Slice : OpenJPA for Distributed Persistence

Slice is now available as an integral part of released version of OpenJPA 1.2.0. Slice extends OpenJPA to transact and query against distributed, horizontally-partitioned, possibly heterogeneous databases. Using OpenJPA's excellent feature derivation framework, Slice offers any existing OpenJPA based application originally developed for single database to transparently upgrade to a database configuration where data is partitioned amongst multiple databases, without any change to the existing application.

Data partitioning is an effective scaling strategy against growing data volume. Many data sets are naturally amenable to partitioning by geographical region (e.g. Homes in each State), temporal interval (e.g. Order in each Month) or by the very nature of application such as multi-tenant, Software-as-Service hosting platforms. As data is distributed across months or states among different databases and Slice executes all critical database operations such as flush and commit in parallel -- the scaling characteristics is determined by size of the maximum database partition instead of the entire data set size. Moreover, Slice supports aggregate query operations such as SUM or MAX -- so that a standard JPQL query such as

select MAX(h.price) from Home h

will issue identical parallel queries across multiple databases, each storing data on Homes in individual state and find maximum of the results of each query and finally return the single maximum value as the result of the query.  

But how about the newly created instances? Which database partition will store a new record? This is, of course, specified by the application itself by implementing a single method of DistributionPolicy interface. The contract is simple: for any new persistent object as input argument, the method should return the name of the database partition. Slice when it encounters a new object during commit will call the user-defined DistributionPolicy implementation and store the new record to the appropriate partition. Slice also tracks the database origin of each persistent instance as they are loaded from different database partitions.
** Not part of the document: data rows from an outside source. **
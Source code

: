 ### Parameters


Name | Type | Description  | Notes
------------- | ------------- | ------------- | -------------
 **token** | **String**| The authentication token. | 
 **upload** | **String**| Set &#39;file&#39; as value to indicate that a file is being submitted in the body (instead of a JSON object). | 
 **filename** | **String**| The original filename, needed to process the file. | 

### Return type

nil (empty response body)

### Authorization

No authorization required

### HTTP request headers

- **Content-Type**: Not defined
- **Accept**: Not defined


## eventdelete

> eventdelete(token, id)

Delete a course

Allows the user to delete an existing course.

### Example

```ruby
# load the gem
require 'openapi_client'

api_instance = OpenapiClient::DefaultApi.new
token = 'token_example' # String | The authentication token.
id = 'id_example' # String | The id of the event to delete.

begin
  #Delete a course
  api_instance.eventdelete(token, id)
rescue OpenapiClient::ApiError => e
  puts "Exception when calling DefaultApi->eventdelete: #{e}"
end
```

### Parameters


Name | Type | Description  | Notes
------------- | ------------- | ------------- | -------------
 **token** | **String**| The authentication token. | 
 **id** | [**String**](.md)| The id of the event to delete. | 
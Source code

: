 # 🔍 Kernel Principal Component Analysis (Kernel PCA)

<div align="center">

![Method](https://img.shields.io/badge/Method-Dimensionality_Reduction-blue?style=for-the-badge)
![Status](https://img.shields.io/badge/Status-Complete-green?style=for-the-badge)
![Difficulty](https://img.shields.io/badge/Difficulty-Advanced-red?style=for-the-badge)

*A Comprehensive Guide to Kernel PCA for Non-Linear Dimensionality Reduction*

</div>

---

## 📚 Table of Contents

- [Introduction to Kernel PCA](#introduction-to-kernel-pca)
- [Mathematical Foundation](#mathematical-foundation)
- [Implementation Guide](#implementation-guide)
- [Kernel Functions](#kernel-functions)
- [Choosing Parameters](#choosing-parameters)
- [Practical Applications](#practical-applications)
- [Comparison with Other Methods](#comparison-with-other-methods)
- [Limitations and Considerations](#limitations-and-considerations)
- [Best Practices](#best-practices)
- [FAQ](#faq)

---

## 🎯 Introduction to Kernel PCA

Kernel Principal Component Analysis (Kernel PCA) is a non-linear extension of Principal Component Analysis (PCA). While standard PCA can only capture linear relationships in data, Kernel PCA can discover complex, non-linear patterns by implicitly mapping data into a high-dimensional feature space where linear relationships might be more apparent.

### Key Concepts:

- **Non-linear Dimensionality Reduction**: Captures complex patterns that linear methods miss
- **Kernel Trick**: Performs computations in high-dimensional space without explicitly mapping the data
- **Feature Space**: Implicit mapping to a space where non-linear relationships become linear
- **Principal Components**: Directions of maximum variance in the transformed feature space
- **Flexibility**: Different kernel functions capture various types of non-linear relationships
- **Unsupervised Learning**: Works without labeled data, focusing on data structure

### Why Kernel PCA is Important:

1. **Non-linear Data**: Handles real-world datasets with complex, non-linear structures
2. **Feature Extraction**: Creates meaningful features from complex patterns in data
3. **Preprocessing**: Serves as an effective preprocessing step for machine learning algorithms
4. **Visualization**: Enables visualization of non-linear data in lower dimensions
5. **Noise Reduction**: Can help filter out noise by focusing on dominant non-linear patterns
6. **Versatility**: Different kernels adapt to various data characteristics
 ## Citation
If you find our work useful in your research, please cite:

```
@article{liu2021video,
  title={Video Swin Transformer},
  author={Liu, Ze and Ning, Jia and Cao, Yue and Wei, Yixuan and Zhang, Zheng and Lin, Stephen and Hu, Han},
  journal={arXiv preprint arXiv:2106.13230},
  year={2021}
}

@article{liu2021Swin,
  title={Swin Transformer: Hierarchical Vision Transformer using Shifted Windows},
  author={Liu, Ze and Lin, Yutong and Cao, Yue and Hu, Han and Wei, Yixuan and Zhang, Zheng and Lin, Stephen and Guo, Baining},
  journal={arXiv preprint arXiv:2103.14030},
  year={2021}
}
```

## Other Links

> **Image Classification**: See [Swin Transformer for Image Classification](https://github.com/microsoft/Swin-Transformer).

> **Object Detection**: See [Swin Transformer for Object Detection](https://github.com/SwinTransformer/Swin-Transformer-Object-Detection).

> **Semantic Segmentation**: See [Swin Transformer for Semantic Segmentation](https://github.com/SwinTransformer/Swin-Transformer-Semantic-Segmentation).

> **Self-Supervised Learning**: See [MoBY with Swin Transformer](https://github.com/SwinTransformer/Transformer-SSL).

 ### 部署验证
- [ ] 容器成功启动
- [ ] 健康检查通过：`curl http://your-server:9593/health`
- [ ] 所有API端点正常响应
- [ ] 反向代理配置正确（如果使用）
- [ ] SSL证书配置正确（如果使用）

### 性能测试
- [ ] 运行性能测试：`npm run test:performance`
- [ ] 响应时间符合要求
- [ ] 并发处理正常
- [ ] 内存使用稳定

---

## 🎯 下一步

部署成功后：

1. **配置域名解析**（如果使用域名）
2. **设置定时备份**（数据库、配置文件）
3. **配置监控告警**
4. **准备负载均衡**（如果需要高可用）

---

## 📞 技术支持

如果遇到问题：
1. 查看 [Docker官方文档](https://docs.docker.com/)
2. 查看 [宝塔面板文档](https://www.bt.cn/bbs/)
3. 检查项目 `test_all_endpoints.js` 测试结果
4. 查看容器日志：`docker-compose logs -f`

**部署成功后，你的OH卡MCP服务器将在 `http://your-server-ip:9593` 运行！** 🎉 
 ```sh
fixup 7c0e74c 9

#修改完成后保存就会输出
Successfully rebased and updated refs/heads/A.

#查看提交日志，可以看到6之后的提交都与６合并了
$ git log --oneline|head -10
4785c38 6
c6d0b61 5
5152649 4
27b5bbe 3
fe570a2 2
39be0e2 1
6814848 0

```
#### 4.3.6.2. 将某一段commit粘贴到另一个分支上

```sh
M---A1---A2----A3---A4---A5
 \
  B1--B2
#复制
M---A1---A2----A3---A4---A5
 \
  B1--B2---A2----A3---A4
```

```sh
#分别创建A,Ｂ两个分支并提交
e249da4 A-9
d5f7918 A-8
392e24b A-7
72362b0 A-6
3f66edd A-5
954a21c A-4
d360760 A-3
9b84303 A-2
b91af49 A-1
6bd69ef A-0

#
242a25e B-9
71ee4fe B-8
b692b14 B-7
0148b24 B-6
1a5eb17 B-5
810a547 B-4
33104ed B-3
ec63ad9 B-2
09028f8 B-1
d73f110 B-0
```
So when the application modifies an instances in a transaction and commits -- Slice knows exactly which database partition will receive the update.

2 comments:

Unknown said...

Is it possible to configure slice with a datasource and not a connectionURL?
what could I use put instead of the slice.One.ConnectionURL property.

property name="slice.One.ConnectionURL" value="jdbc:mysql:localhost//slice1"

Pinaki Poddar said...

Hi,
Not tested.

But you can try openjpa.slice.One.ConnectionDriverName=com.acme.MyDataSource(url="xyz")

where org.acme.MyDataSource is fully-qualified name of a class that implements javax.sql.DataSource and supports plugin-style property setUrl(...) etc.